(dissenting).
I am unable to concur in the decision in this case and therefore respectfully dissent. The sole question presented, stated in a word, is whether the next of kin of a deceased person may maintain an action in tort under the death-by-wrongful-act statute for an act, alleged to have caused his death, which as to decedent amounted to nothing-more than a breach of contract. In my opinion the question should be answered in the negative.
It seems well settled by the authorities that where the act constituting a breach of contract is one of misfeasance because prohibited by statute, or because a violation of some duty or obligation imposed by law as incident to particular contract relations and in addition to those expressly stipulated by the parties, the injured party has the election to sue in tort or for a breach of the contract as he deems best suited to appropriate and adequate relief. But where the act is one of nonfeasance, mere negligence unaccompanied by affirmative unlawful acts, the exclusive remedy *402is for a breach of the contract. Tuttle v. George H. Gilbert Mnfg. Co. 145 Mass. 169, 13 N. E. 465; Lane v. Raynes, 223 Mass. 514, 112 N. E. 152; Flint & Walling Mnfg. Co. v. Beckett, 167 Ind. 491, 79 N E. 503, 12 L. R. A. (N.S.) 924; Dustin v. Curtis, 74 N. H. 266; 67 Atl. 220, 11 L.R.A. (N.S.) 504, 13 Ann. Cas. 169; Mulvey v. Staab & Co. 4 N. M. 172, 12 Pac. 699; Samuel v. Novak, 99 Md. 558, 58 Atl. 19; Nevin v. Pullman P. C. Co. 106 Ill. 222, 46 Am. Rep. 688. The doctrine is stated with citation of authorities in the note to Flint & Walling Mnfg. Co. v. Beckett, 12 L.R.A. (N.S.) 924. Bishop, Non-Contract Law, § 76. It was applied by this court in Sargent v. Mason, 101 Minn. 319, 112 N. W. 255, an action like that at bar for the failure of the landlord to heat the rented premises.

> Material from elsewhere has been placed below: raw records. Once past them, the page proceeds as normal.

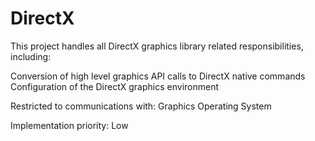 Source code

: # DirectX
This project handles all DirectX graphics library related responsibilities, including:

Conversion of high level graphics API calls to DirectX native commands
Configuration of the DirectX graphics environment

Restricted to communications with:
Graphics
Operating System

Implementation priority: Low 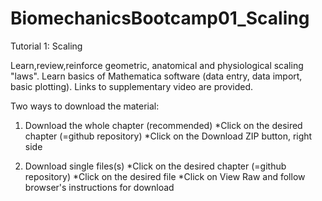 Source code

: BiomechanicsBootcamp01_Scaling
==============================
Tutorial 1: Scaling

Learn,review,reinforce geometric, anatomical and physiological scaling "laws". Learn basics of Mathematica software (data entry, data import, basic plotting). Links to supplementary video are provided.

Two ways to download the material:
1. Download the whole chapter (recommended)
*Click on the desired chapter (=github repository)
*Click on the Download ZIP button, right side

2. Download single files(s)
*Click on the desired chapter (=github repository)
*Click on the desired file
*Click on View Raw and follow browser's instructions for download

In this case the complaint brings the action within the nonfeasance rule, there being no allegation therein showing anything more than a negligent failure to perform the contract. The obligation violated was imposed by express contract stipulation, not by the law, and decedent, had he survived, could have recovered only for the breach of the contract. And in this respect it is unimportant in what language the breach of the contract is charged, since the complaint as a whole discloses simply a failure to perform and nothing more. And since the sole remedy of decedent would have been for a breach' of the contract, his personal representatives or next of kin have no greater right under the wrongful death statute, for the intent of that law was to extend to them the same right that was vested in decedent at his death. McLean v. Burbank, 12 Minn. 438 (530), wherein Mr. Justice Berry said in the course of the opinion therein: The natural construction of this language would appear to be that the representatives may maintain their action for the same kind of act of omission, causing death, for which the intestate might have maintained an action had the resulting injury fallen short of death.” While a new action is given by the statute, one that did not exist prior to its enactment, it is founded wholly upon a right possessed by decedent, namely, a right of action in tort, and not in contract. That right and only that right passes by the statute to th'e next of kin. An attempt to proceed under the wrongful death statute for the failure of the landlord to perform the conditions of the lease was unsuccessful in Davis v. *403Smith, 26 R. I. 129, 58 Atl. 630, 66 L. R. A. 478, 106 Am. St. 691, 3 Ann. Cas. 832.
The demurrer to the complaint should be sustained.